#### [About this task]
In how many lines of these records does the word "campaigns" appear? Give the number by itself.

[Start of section]

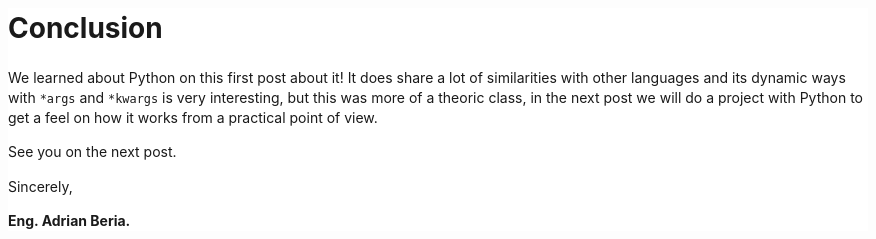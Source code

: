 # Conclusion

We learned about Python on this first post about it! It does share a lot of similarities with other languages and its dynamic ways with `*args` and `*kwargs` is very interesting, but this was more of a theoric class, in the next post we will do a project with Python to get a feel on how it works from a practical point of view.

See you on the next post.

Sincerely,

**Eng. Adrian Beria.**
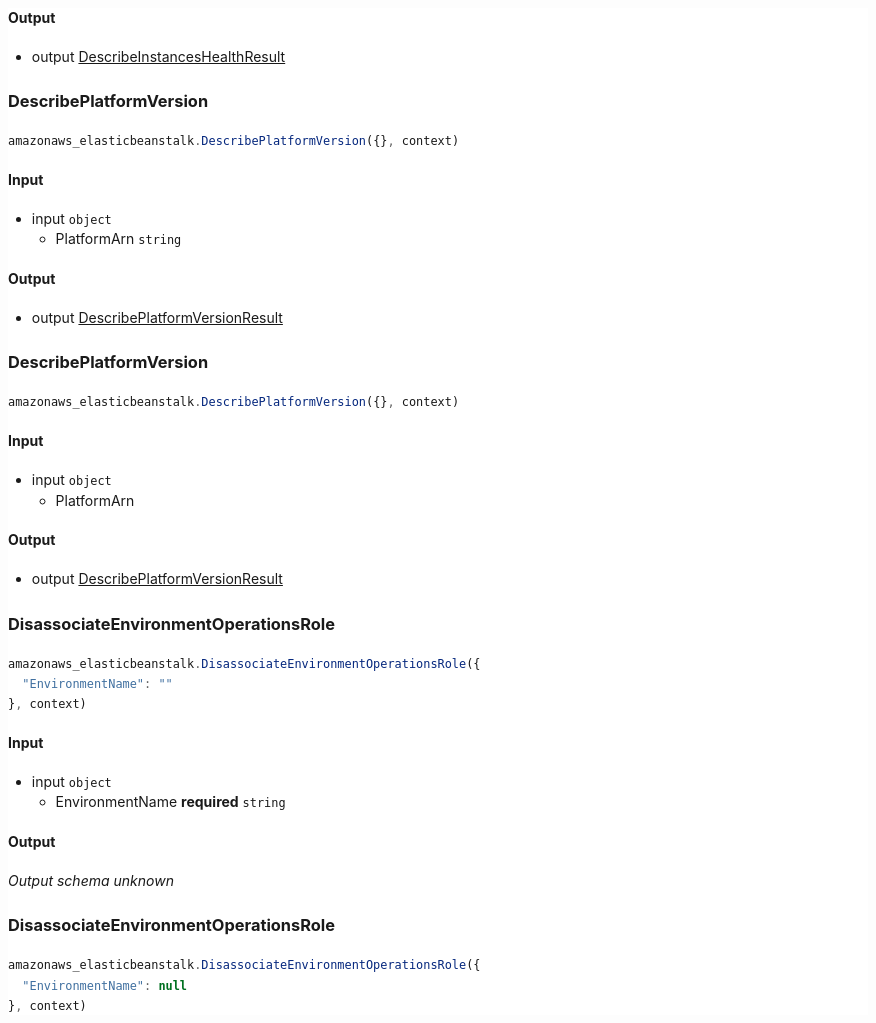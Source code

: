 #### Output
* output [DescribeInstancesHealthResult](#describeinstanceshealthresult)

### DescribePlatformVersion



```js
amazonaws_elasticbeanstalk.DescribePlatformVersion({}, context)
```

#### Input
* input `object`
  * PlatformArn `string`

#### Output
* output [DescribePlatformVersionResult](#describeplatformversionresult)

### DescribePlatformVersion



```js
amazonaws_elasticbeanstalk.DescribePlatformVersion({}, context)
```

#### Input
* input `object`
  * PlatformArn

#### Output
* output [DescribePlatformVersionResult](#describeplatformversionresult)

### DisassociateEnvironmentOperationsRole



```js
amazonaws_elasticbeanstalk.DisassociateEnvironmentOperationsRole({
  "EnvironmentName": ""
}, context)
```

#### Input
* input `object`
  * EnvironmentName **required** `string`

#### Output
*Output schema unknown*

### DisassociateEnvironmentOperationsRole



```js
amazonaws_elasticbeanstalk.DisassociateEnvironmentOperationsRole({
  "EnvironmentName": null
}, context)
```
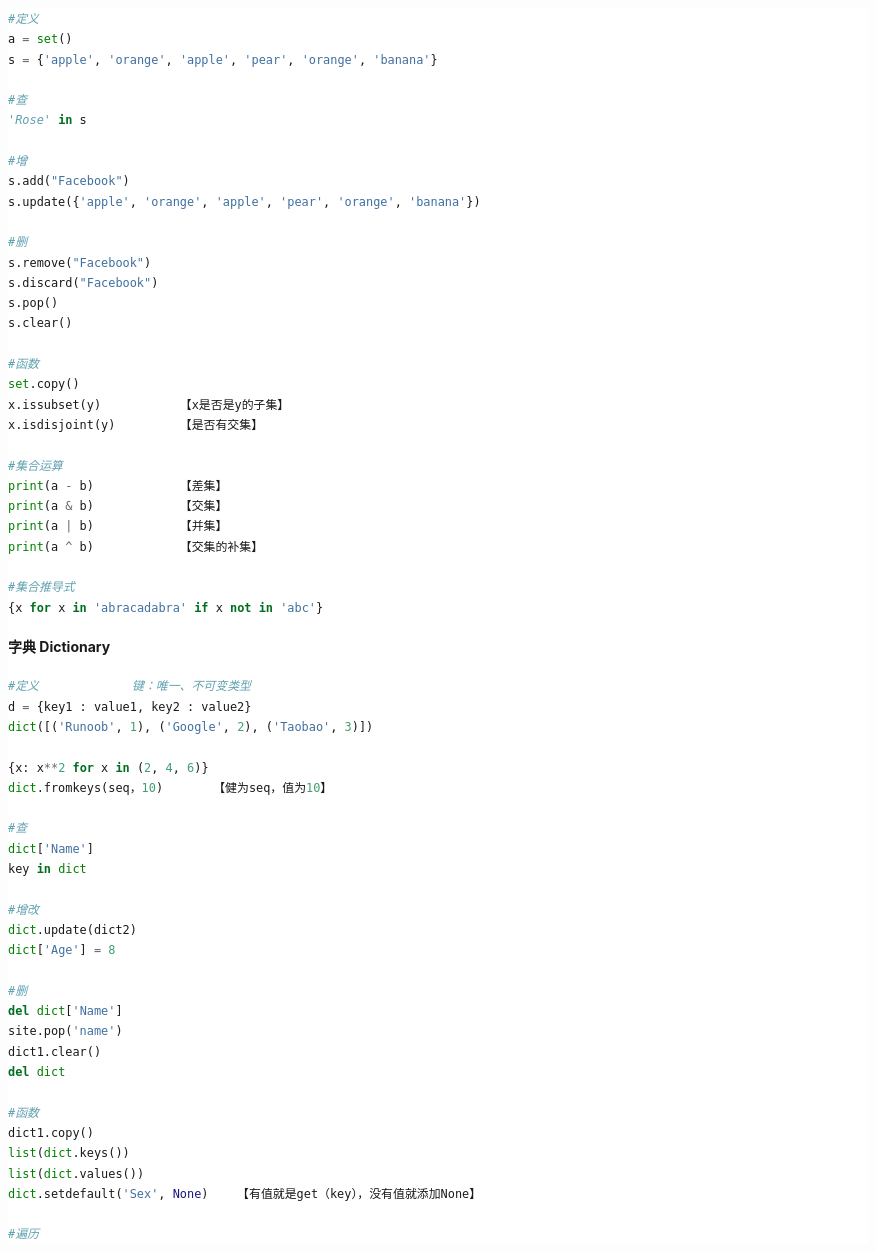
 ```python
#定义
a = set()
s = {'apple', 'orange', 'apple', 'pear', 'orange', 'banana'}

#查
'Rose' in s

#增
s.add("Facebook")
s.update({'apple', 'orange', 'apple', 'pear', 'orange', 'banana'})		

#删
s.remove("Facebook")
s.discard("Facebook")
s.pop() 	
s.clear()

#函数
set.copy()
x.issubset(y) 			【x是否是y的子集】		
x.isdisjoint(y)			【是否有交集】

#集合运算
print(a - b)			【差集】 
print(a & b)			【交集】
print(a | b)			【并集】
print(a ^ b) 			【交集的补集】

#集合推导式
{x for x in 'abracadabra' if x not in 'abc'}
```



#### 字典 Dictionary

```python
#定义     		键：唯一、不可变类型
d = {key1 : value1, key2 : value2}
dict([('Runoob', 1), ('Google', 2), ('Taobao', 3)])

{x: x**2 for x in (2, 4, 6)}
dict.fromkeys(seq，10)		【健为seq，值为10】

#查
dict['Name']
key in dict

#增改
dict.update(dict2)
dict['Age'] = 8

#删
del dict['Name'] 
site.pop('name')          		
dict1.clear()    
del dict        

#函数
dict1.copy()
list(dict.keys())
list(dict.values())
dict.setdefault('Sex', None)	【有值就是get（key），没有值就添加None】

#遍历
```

[End of section]
[Start of section]

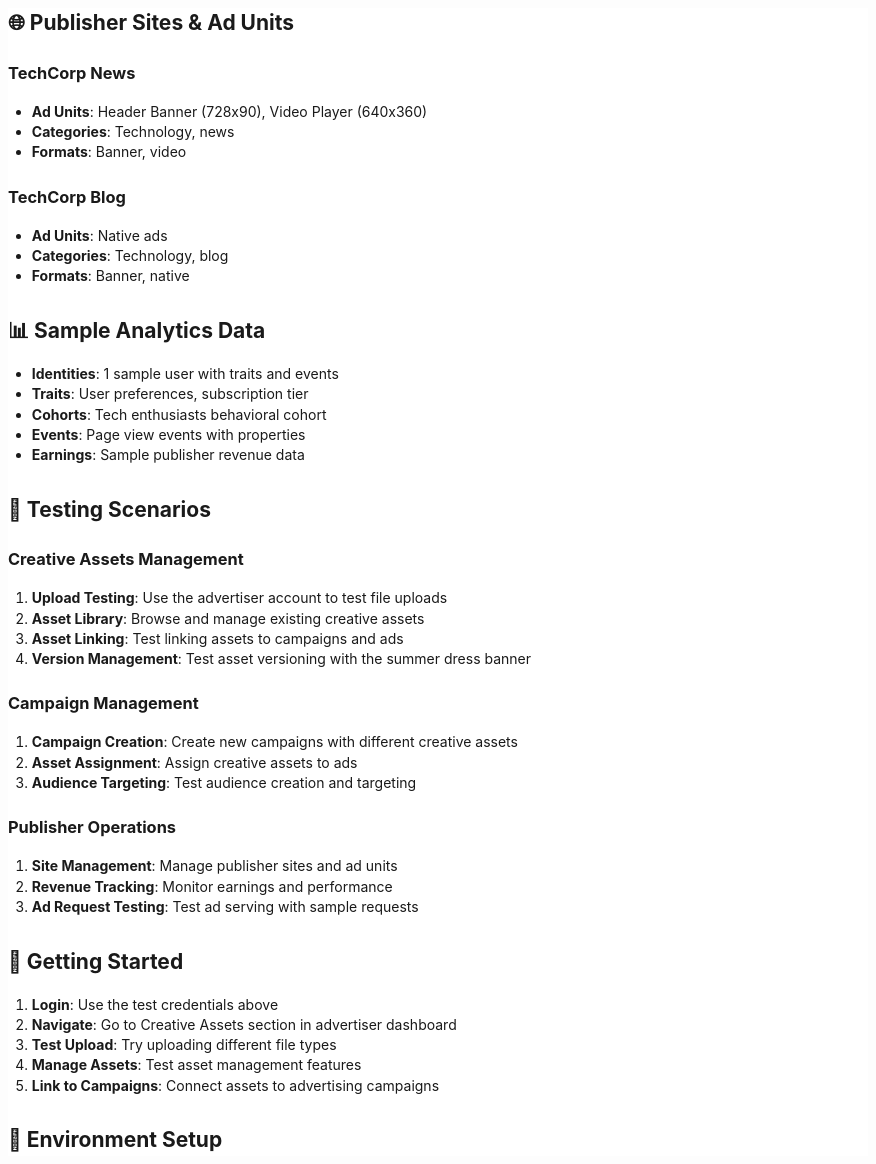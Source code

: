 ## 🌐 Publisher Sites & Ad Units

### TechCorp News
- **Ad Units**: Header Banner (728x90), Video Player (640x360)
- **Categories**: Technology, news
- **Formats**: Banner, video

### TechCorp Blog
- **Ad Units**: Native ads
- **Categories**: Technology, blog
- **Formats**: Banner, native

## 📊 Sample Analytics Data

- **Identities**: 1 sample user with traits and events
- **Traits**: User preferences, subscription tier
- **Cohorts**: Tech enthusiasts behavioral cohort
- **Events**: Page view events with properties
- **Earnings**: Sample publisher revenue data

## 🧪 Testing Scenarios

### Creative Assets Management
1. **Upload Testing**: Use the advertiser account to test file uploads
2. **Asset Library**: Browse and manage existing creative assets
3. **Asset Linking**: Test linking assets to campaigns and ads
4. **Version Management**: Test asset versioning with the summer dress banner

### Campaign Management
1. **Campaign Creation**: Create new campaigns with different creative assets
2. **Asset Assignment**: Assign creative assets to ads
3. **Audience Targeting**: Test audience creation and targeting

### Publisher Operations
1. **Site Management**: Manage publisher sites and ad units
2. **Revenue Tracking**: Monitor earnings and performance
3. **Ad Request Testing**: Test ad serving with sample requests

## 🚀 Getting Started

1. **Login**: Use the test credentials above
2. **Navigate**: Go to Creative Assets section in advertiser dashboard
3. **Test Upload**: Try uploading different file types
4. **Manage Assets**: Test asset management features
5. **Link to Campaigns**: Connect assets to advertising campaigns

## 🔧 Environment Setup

[End of section]

#### [Solution below]
3